According to the study, the U.S. kids and teenagers have started getting slightly more exercise besides engaging into physical activity and reduced their hours of watching television.
Between 2001 and 2009, U.S. adolescents increased physical activity, ate more fruits and vegetables, ate breakfast more, watched less TV and ate fewer sweets, says Ronald Iannotti, chairman of the department of exercise and health sciences at the University of Massachusetts in Boston and co-author of the study in October’s Pediatrics.
The researchers carried survey in middle and high schools and found increase in the number of days youth reported having breakfast each week and in how often they ate fruits and vegetables. Those trends have corresponded to a leveling off in obesity rates, but not a decline, the study showed.
Researchers analyzed data from a sample of 35,000 kids ages 11 to 16, collected in 2001, 2005 and 2009.
The diet, physical activity, height and weight of the kids were recorded and using them body mass index of all the samples was calculated.
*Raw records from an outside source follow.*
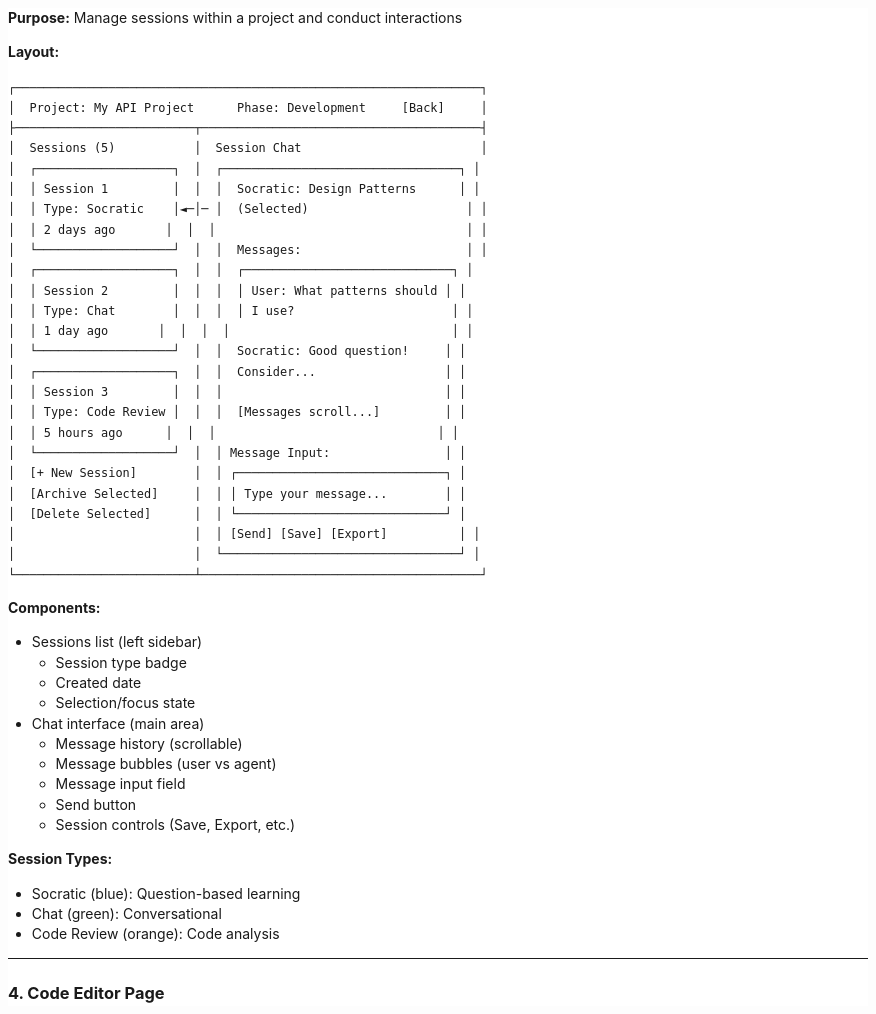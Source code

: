 **Purpose:** Manage sessions within a project and conduct interactions

**Layout:**

```
┌─────────────────────────────────────────────────────────────────┐
│  Project: My API Project      Phase: Development     [Back]     │
├─────────────────────────┬───────────────────────────────────────┤
│  Sessions (5)           │  Session Chat                         │
│  ┌───────────────────┐  │  ┌─────────────────────────────────┐ │
│  │ Session 1         │  │  │  Socratic: Design Patterns      │ │
│  │ Type: Socratic    │◄─│─ │  (Selected)                      │ │
│  │ 2 days ago       │  │  │                                   │ │
│  └───────────────────┘  │  │  Messages:                       │ │
│  ┌───────────────────┐  │  │  ┌─────────────────────────────┐ │
│  │ Session 2         │  │  │  │ User: What patterns should │ │
│  │ Type: Chat        │  │  │  │ I use?                      │ │
│  │ 1 day ago       │  │  │  │                               │ │
│  └───────────────────┘  │  │  Socratic: Good question!     │ │
│  ┌───────────────────┐  │  │  Consider...                  │ │
│  │ Session 3         │  │  │                               │ │
│  │ Type: Code Review │  │  │  [Messages scroll...]         │ │
│  │ 5 hours ago      │  │  │                               │ │
│  └───────────────────┘  │  │ Message Input:                │ │
│  [+ New Session]        │  │ ┌─────────────────────────────┐ │
│  [Archive Selected]     │  │ │ Type your message...        │ │
│  [Delete Selected]      │  │ └─────────────────────────────┘ │
│                         │  │ [Send] [Save] [Export]          │ │
│                         │  └─────────────────────────────────┘ │
└─────────────────────────┴───────────────────────────────────────┘
```

**Components:**

- Sessions list (left sidebar)
  - Session type badge
  - Created date
  - Selection/focus state
- Chat interface (main area)
  - Message history (scrollable)
  - Message bubbles (user vs agent)
  - Message input field
  - Send button
  - Session controls (Save, Export, etc.)

**Session Types:**

- Socratic (blue): Question-based learning
- Chat (green): Conversational
- Code Review (orange): Code analysis

---

### 4. Code Editor Page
The average BMI increased over the nine years but declined between 2005 and 2009, from 62.33 to 62.07 (both in the normal range). Statistically, there was no change, Iannotti says, but where “we had been seeing an increasing trend, we don’t see that between 2005 and 2009.”
In the study, most adolescents fell far short of the recommended 60-plus minutes a day of physical activity seven days a week, but the number of days they got that amount increased significantly between 2001 and 2009, from 4.33 to 4.53.
Consumption of fruits increased from an average of two to four days a week in 2001 to five or six in 2009; vegetables from an average of two to four days a week to almost five. Sugary soft drink consumption declined from almost five drinks a day to about four. The average number of days a week they ate breakfast increased from 2.98 to 3.25.